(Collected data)

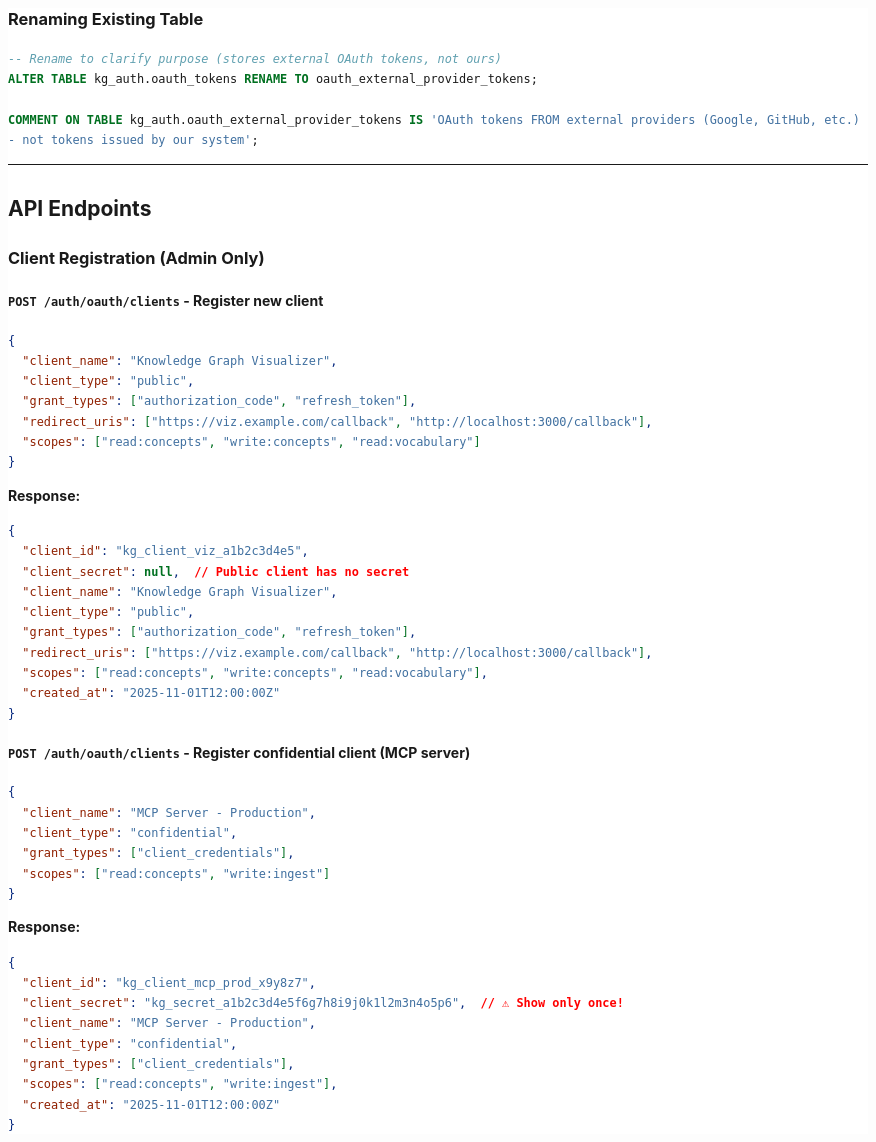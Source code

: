 ### Renaming Existing Table

```sql
-- Rename to clarify purpose (stores external OAuth tokens, not ours)
ALTER TABLE kg_auth.oauth_tokens RENAME TO oauth_external_provider_tokens;

COMMENT ON TABLE kg_auth.oauth_external_provider_tokens IS 'OAuth tokens FROM external providers (Google, GitHub, etc.) - not tokens issued by our system';
```

---

## API Endpoints

### Client Registration (Admin Only)

#### `POST /auth/oauth/clients` - Register new client
```json
{
  "client_name": "Knowledge Graph Visualizer",
  "client_type": "public",
  "grant_types": ["authorization_code", "refresh_token"],
  "redirect_uris": ["https://viz.example.com/callback", "http://localhost:3000/callback"],
  "scopes": ["read:concepts", "write:concepts", "read:vocabulary"]
}
```

**Response:**
```json
{
  "client_id": "kg_client_viz_a1b2c3d4e5",
  "client_secret": null,  // Public client has no secret
  "client_name": "Knowledge Graph Visualizer",
  "client_type": "public",
  "grant_types": ["authorization_code", "refresh_token"],
  "redirect_uris": ["https://viz.example.com/callback", "http://localhost:3000/callback"],
  "scopes": ["read:concepts", "write:concepts", "read:vocabulary"],
  "created_at": "2025-11-01T12:00:00Z"
}
```

#### `POST /auth/oauth/clients` - Register confidential client (MCP server)
```json
{
  "client_name": "MCP Server - Production",
  "client_type": "confidential",
  "grant_types": ["client_credentials"],
  "scopes": ["read:concepts", "write:ingest"]
}
```

**Response:**
```json
{
  "client_id": "kg_client_mcp_prod_x9y8z7",
  "client_secret": "kg_secret_a1b2c3d4e5f6g7h8i9j0k1l2m3n4o5p6",  // ⚠️ Show only once!
  "client_name": "MCP Server - Production",
  "client_type": "confidential",
  "grant_types": ["client_credentials"],
  "scopes": ["read:concepts", "write:ingest"],
  "created_at": "2025-11-01T12:00:00Z"
}
```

▸ **Exercise goal**:
Retype the data exactly; images stay out.

▸ **Output below**:
Source code

: ### Renaming Existing Table

```sql
-- Rename to clarify purpose (stores external OAuth tokens, not ours)
ALTER TABLE kg_auth.oauth_tokens RENAME TO oauth_external_provider_tokens;

COMMENT ON TABLE kg_auth.oauth_external_provider_tokens IS 'OAuth tokens FROM external providers (Google, GitHub, etc.) - not tokens issued by our system';
```

---

## API Endpoints

### Client Registration (Admin Only)

#### `POST /auth/oauth/clients` - Register new client
```json
{
  "client_name": "Knowledge Graph Visualizer",
  "client_type": "public",
  "grant_types": ["authorization_code", "refresh_token"],
  "redirect_uris": ["https://viz.example.com/callback", "http://localhost:3000/callback"],
  "scopes": ["read:concepts", "write:concepts", "read:vocabulary"]
}
```

**Response:**
```json
{
  "client_id": "kg_client_viz_a1b2c3d4e5",
  "client_secret": null,  // Public client has no secret
  "client_name": "Knowledge Graph Visualizer",
  "client_type": "public",
  "grant_types": ["authorization_code", "refresh_token"],
  "redirect_uris": ["https://viz.example.com/callback", "http://localhost:3000/callback"],
  "scopes": ["read:concepts", "write:concepts", "read:vocabulary"],
  "created_at": "2025-11-01T12:00:00Z"
}
```

#### `POST /auth/oauth/clients` - Register confidential client (MCP server)
```json
{
  "client_name": "MCP Server - Production",
  "client_type": "confidential",
  "grant_types": ["client_credentials"],
  "scopes": ["read:concepts", "write:ingest"]
}
```

**Response:**
```json
{
  "client_id": "kg_client_mcp_prod_x9y8z7",
  "client_secret": "kg_secret_a1b2c3d4e5f6g7h8i9j0k1l2m3n4o5p6",  // ⚠️ Show only once!
  "client_name": "MCP Server - Production",
  "client_type": "confidential",
  "grant_types": ["client_credentials"],
  "scopes": ["read:concepts", "write:ingest"],
  "created_at": "2025-11-01T12:00:00Z"
}
```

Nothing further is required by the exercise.